When you stop it, you see exactly where your latency lives — a tidy histogram bucketed by microseconds. The first time you watch a “fast” disk reveal a fat tail above 100ms, you understand why this tool matters.

Tracing a specific function’s latency

Say a service feels slow and you suspect a particular userspace function. You can attach a uprobe to the binary and time entry-to-return:

sudo bpftrace -e '
uprobe:/usr/bin/myapp:process_request { @t[tid] = nsecs; }
uretprobe:/usr/bin/myapp:process_request /@t[tid]/ {
    @ns = hist(nsecs - @t[tid]); delete(@t[tid]);
}'

No recompile, no restart, no debugger pause. You attach, watch a few seconds of real traffic, and detach.

Where AI fits into the workflow

bpftrace syntax is terse and the probe names are a memorization problem — there are thousands of them and they shift between kernel versions. This is precisely the kind of thing I hand to a model. I describe the symptom in plain English (“count TCP retransmits per remote IP”, “show me which process is calling fsync most often”) and ask for a bpftrace one-liner, then I read it before running it.

The read-before-run discipline matters here too: a bad kprobe won’t usually hurt you because the verifier rejects unsafe programs, but a wrong probe name just wastes time. Keep a few AI prompts tuned for translating symptoms into probes, and you skip the man-page archaeology.

Safety notes from production use

The verifier is your friend, not a formality.

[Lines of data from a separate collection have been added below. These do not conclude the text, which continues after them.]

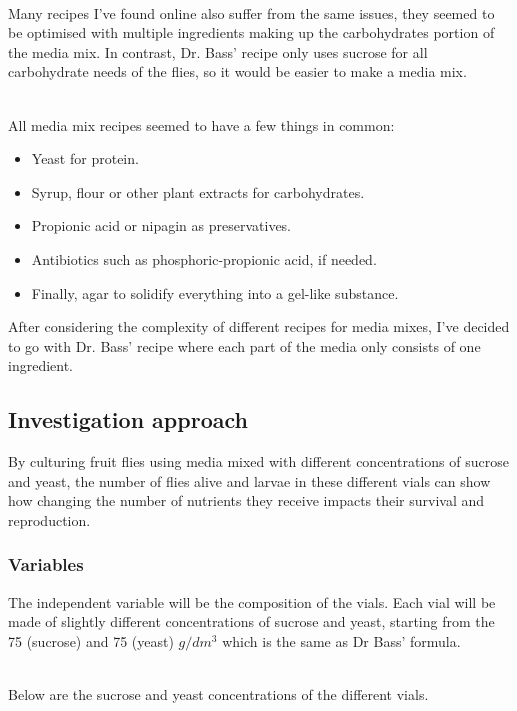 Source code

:\documentclass{article}
\begin{document}
\noindent\\
Many recipes I've found online also suffer from the same issues, they seemed to be optimised with multiple ingredients making up the carbohydrates portion of the media mix. In contrast, Dr. Bass' recipe only uses sucrose for all carbohydrate needs of the flies, so it would be easier to make a media mix.

\noindent\\
All media mix recipes seemed to have a few things in common:

\begin{itemize}
    \item Yeast for protein.
    \item Syrup, flour or other plant extracts for carbohydrates.
    \item Propionic acid or nipagin as preservatives.
    \item Antibiotics such as phosphoric-propionic acid, if needed\cite{diet}.
    \item Finally, agar to solidify everything into a gel-like substance.
\end{itemize}

\noindent
After considering the complexity of different recipes for media mixes, I've decided to go with Dr. Bass' recipe where each part of the media only consists of one ingredient.


\subsection{Investigation approach}

By culturing fruit flies using media mixed with different concentrations of sucrose and yeast, the number of flies alive and larvae in these different vials can show how changing the number of nutrients they receive impacts their survival and reproduction.

\subsubsection{Variables}

The independent variable will be the composition of the vials. Each vial will be made of slightly different concentrations of sucrose and yeast, starting from the 75 (sucrose) and 75 (yeast) $g/dm^3$ which is the same as Dr Bass' formula.

\noindent\\
Below are the sucrose and yeast concentrations of the different vials.\\
\end{document}
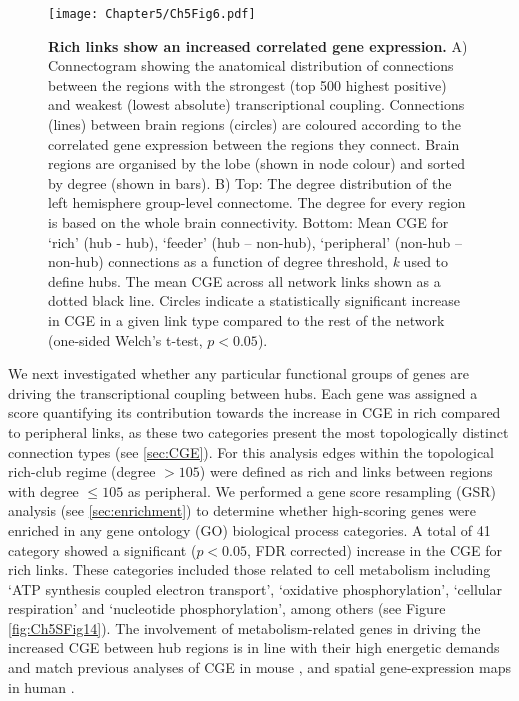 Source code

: \begin{figure}[h!]
\begin{center}
\texttt{[image: Chapter5/Ch5Fig6.pdf]}%
\end{center}
\caption{\textbf{Rich links show an increased correlated gene expression.}
A) Connectogram showing the anatomical distribution of connections between the regions with the strongest (top 500 highest positive) and weakest (lowest absolute) transcriptional coupling. Connections (lines) between brain regions (circles) are coloured according to the correlated gene expression between the regions they connect. Brain regions are organised by the lobe (shown in node colour) and sorted by degree (shown in bars). B) Top: The degree distribution of the left hemisphere group-level connectome. The degree for every region is based on the whole brain connectivity. Bottom: Mean CGE for `rich' (hub - hub), `feeder' (hub – non-hub), `peripheral' (non-hub – non-hub) connections as a function of degree threshold, \textit{k} used to define hubs. The mean CGE across all network links shown as a dotted black line. Circles indicate a statistically significant increase in CGE in a given link type compared to the rest of the network (one-sided Welch's t-test, $p < 0.05$).}
\label{fig:Ch5Fig6}
\end{figure}

We next investigated whether any particular functional groups of genes are driving the transcriptional coupling between hubs. Each gene was assigned a score quantifying its contribution towards the increase in CGE in rich compared to peripheral links, as these two categories present the most topologically distinct connection types (see \ref{sec:CGE}). For this analysis edges within the topological rich-club regime (degree $> 105$) were defined as rich and links between regions with degree $\leq105$ as peripheral. We performed a gene score resampling (GSR) analysis (see \ref{sec:enrichment}) to determine whether high-scoring genes were enriched in any gene ontology (GO) biological process categories. A total of 41 category showed a significant ($p<0.05$, FDR corrected) increase in the CGE for rich links. These categories included those related to cell metabolism including `ATP synthesis coupled electron transport', `oxidative phosphorylation', `cellular respiration' and `nucleotide phosphorylation', among others (see Figure \ref{fig:Ch5SFig14}). The involvement of metabolism-related genes in driving the increased CGE between hub regions is in line with their high energetic demands \citep{Bullmore2012,Collin2014,Liang2013a,Tomasi2013} and match previous analyses of CGE in mouse \citep{Fulcher2016}, and spatial gene-expression maps in human \citep{Vertes2016b}.


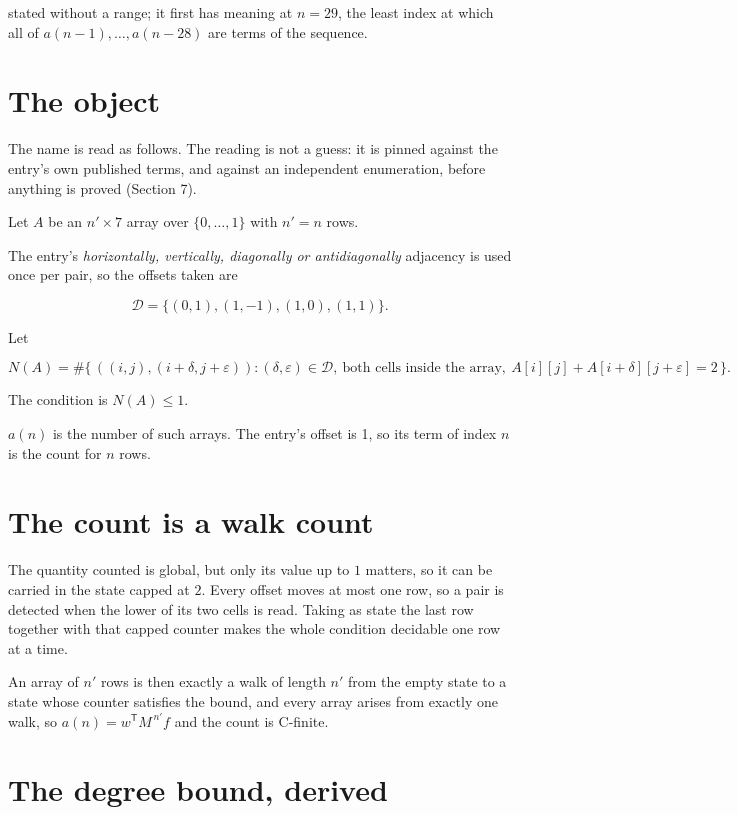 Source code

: \documentclass[11pt]{article}
\theoremstyle{definition}
\begin{document}
stated without a range; it first has meaning at $n = 29$, the least index at which all of $a(n-1),\dots,a(n-28)$ are terms of the sequence.

\section{The object}

The name is read as follows. The reading is not a guess: it is pinned against the entry's own published terms, and against an independent enumeration, before anything is proved (Section 7).

Let $A$ be an $n' \times 7$ array over $\{0,\dots,1\}$ with $n' = n$ rows.

The entry's {\itshape horizontally, vertically, diagonally or antidiagonally} adjacency is used once per pair, so the offsets taken are

\[\mathcal{D} = \{(0,1), (1,-1), (1,0), (1,1)\}.\]

Let

\[N(A) = \#\bigl\{\,((i,j),(i{+}\delta,j{+}\varepsilon)) : (\delta,\varepsilon) \in \mathcal{D},\ \text{both cells inside the array},\ A[i][j] + A[i{+}\delta][j{+}\varepsilon] = 2\,\bigr\}.\]

The condition is $N(A) \le 1$.

$a(n)$ is the number of such arrays. The entry's offset is 1, so its term of index $n$ is the count for $n$ rows.

\section{The count is a walk count}

The quantity counted is global, but only its value up to $1$ matters, so it can be carried in the state capped at $2$. Every offset moves at most one row, so a pair is detected when the lower of its two cells is read. Taking as state the last row together with that capped counter makes the whole condition decidable one row at a time.

An array of $n'$ rows is then exactly a walk of length $n'$ from the empty state to a state whose counter satisfies the bound, and every array arises from exactly one walk, so $a(n) = w^{\mathsf T}M^{\,n'}f$ and the count is C-finite.

\section{The degree bound, derived}
\end{document}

If bpftrace refuses to load a program, it’s protecting the kernel. Don’t go hunting for ways around it.
High-frequency probes still cost something. Tracing every sys_enter on a 96-core box under load adds measurable overhead. Scope your probes — filter by comm or PID — and detach when you have your answer.
kprobe targets are not a stable ABI. A one-liner that works on 5.15 may need a different function name on 6.8. Prefer tracepoints when one exists; they’re the stable interface.
You need root or CAP_BPF. Treat that access like any other privileged capability.

Why this belongs in your toolkit

The shift eBPF represents is simple: you stop guessing and start measuring, on the live system, at the moment the problem is happening. No staging repro, no “let me add some logging and redeploy.” You ask the kernel a question and it answers.

Start with the count-by-comm and the I/O histogram above — those two alone will change how you debug. Once you trust the tool, it becomes the first thing you reach for instead of the last. For more low-level Linux debugging workflows, see the rest of the AI for Linux Admins guides.

Trace programs run in the kernel. Test one-liners on a non-critical host before pointing them at production, and verify probe names against your running kernel.